In the meantime, however, the Commission received a report from one of its statisticians suggesting that the Department of Justice might not agree that the new proposed plan contained 10 ability-to-elect districts. It was difficult to know for certain because the Justice Department did not tell States how many ability-to-elect districts it believed were present in a benchmark plan, and neither did it typically explain precisely and specifically how it would calculate the number that exist in a newly submitted plan. See
76 Fed.Reg. 7470–7471 (2011). At the same time, the ability-to-elect analysis was complex, involving more than simply adding up census figures. The Department of Justice instead conducted a “functional analysis of the electoral behavior within the particular ... election district,”

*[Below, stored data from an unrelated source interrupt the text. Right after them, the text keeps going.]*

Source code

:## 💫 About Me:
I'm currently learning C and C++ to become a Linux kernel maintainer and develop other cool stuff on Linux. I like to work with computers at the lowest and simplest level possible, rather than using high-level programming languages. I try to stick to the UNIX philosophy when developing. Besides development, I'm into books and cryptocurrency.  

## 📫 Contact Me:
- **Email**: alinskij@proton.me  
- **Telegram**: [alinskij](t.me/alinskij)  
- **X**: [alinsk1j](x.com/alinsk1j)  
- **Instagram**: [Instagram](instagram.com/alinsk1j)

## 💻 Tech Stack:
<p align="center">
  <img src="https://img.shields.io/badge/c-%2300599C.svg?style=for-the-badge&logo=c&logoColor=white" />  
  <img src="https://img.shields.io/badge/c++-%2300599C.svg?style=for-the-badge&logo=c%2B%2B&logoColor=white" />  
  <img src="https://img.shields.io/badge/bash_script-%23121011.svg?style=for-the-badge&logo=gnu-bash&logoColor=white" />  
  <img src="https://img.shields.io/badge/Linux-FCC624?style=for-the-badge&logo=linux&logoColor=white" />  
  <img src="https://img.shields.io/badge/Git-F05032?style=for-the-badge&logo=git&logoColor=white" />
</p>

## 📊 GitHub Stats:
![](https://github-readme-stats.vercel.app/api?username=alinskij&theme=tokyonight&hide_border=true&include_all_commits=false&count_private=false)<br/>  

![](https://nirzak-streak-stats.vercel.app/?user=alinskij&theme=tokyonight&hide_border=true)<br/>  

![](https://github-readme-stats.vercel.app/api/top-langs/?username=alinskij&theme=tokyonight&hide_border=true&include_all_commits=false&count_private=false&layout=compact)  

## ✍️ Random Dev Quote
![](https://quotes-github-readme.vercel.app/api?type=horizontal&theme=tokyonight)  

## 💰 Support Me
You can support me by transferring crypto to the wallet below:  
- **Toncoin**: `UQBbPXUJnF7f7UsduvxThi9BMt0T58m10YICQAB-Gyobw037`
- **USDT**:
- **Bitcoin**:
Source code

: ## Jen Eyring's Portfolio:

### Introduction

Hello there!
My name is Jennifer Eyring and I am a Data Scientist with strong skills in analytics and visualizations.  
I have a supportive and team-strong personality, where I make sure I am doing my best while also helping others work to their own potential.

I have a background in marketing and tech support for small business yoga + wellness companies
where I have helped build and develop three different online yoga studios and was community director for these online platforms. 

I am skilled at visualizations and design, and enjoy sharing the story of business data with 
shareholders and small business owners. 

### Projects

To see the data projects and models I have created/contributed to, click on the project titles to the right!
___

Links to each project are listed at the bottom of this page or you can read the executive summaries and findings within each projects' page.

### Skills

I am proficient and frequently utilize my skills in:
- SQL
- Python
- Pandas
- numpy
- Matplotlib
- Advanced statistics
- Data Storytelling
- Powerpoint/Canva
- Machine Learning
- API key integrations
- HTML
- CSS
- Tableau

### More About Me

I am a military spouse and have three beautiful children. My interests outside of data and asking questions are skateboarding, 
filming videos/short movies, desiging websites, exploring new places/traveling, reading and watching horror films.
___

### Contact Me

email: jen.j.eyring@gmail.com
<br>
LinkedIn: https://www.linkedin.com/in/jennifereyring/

id., at 7471, and so might, for example, count as ability-to-elect districts “crossover” districts in which white voters combine their votes with minorities, see
Bartlett v. Strickland, 556 U.S. 1, 13–14, 129 S.Ct. 1231, 173 L.Ed.2d 173 (2009). Its calculations might take into account group voting patterns, electoral participation, election history, and voter turnout. See
76 Fed.Reg., 7471. The upshot was not random decision-making but the process did create an inevitable degree of uncertainty. And that uncertainty could lead a redistricting commission, as it led Arizona's, to make serious efforts to make certain that the districts it believed were ability-to-elect districts did in fact meet the criteria that the Department might reasonably apply. Cf.
Alabama Legislative Black Caucus v. Alabama, 575 U.S. ––––, ––––, 135 S.Ct. 1257, 1273, 191 L.Ed.2d 314 (2015) (“The law cannot insist that a state legislature, when redistricting, determine
precisely what percent minority population § 5 demands [because] the standards of § 5 are complex.... [To do so would] lay a trap for an unwary legislature, condemning its redistricting plan as either ... unconstitutional racial gerrymandering [or] ... retrogressive under § 5”).